Solana, Sui et Aptos : Un malware s’attaque aux développeurs crypto
Un malware nommé TrapDoor a été détecté, ciblant spécifiquement les développeurs de projets cryptographiques sur les plateformes Aptos, Sui et Solana. Selon un rapport de Socket Security, plus de 34 packages malveillants ont été identifiés sur les dépôts NPM, PyPI et Crates.io, compromettant potentiellement des centaines de projets.
Le 25 mai, les équipes de Socket Security ont alerté la communauté crypto concernant une campagne de logiciels malveillants visant directement les développeurs. Ces packages malveillants se cachaient dans les trois principaux dépôts utilisés pour le téléchargement de librairies de code : NPM pour JavaScript, PyPI pour Python et Crates.io pour Rust. Un seul package compromis peut se retrouver dans de nombreux projets, représentant ainsi un point d’entrée stratégique pour les attaquants.
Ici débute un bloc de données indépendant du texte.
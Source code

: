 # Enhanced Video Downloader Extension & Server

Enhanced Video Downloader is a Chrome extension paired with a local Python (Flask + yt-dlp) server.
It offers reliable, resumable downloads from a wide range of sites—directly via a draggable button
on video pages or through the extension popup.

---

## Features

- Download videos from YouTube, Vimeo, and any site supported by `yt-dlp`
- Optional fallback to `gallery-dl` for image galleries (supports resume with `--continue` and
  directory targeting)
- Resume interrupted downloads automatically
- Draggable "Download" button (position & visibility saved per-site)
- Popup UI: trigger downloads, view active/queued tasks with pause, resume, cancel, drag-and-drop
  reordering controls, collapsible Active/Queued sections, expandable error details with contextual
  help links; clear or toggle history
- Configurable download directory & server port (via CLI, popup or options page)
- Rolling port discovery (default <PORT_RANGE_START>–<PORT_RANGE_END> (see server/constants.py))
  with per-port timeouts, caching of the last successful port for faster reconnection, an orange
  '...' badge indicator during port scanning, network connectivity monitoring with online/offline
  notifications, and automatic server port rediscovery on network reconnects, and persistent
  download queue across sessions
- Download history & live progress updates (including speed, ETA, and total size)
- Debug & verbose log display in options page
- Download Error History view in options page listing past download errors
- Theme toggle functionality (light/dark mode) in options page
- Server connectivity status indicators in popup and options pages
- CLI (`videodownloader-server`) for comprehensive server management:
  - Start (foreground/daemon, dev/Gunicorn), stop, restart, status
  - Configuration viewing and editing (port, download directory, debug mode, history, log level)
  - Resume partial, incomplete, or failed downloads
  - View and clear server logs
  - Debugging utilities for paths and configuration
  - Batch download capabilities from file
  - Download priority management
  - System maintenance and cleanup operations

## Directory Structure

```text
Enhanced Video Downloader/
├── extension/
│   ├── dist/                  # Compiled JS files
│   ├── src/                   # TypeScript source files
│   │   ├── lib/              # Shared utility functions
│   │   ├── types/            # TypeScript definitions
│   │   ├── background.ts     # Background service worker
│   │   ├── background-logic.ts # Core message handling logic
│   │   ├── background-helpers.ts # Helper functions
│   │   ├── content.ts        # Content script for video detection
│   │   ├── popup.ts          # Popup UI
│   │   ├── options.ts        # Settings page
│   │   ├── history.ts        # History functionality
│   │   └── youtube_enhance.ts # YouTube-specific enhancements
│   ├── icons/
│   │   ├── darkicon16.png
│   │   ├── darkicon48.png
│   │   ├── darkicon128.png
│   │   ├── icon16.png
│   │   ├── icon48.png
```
TrapDoor est conçu pour exfiltrer des informations sensibles telles que des clés SSH, des keystores de wallets, des identifiants AWS, des tokens GitHub et des bases de données de connexion stockées dans les navigateurs. Une fois installés, ces packages malveillants s’activent automatiquement et détournent des fonctionnalités normales des gestionnaires de paquets, exécutant leur code nuisible dès l’installation.
Pour tromper les développeurs, les attaquants ont soigneusement choisi des noms de packages imitant des outils légitimes liés à la crypto et à la sécurité. Des exemples incluent des packages tels que « crypto-credential-scanner » et « defi-env-auditor » sur NPM, ainsi que « eth-security-auditor » sur PyPI.
Cette menace souligne la vulnérabilité croissante de la chaîne d’approvisionnement dans l’écosystème crypto. La campagne TrapDoor s’inscrit dans une tendance inquiétante d’attaques sur les dépôts de packages, qui ont déjà entraîné des vols de fonds et des fuites massives de credentials dans le passé. Les développeurs compromis peuvent exposer des projets entiers, leurs contrats intelligents, et par conséquent, les fonds des utilisateurs.
Les équipes de Socket Security ont signalé ces packages aux mainteneurs de NPM, PyPI et Crates.io pour qu’ils soient retirés. Les développeurs sont conseillés de supprimer immédiatement tout package suspect et de révoquer les identifiants potentiellement exposés.
Source : Socket Security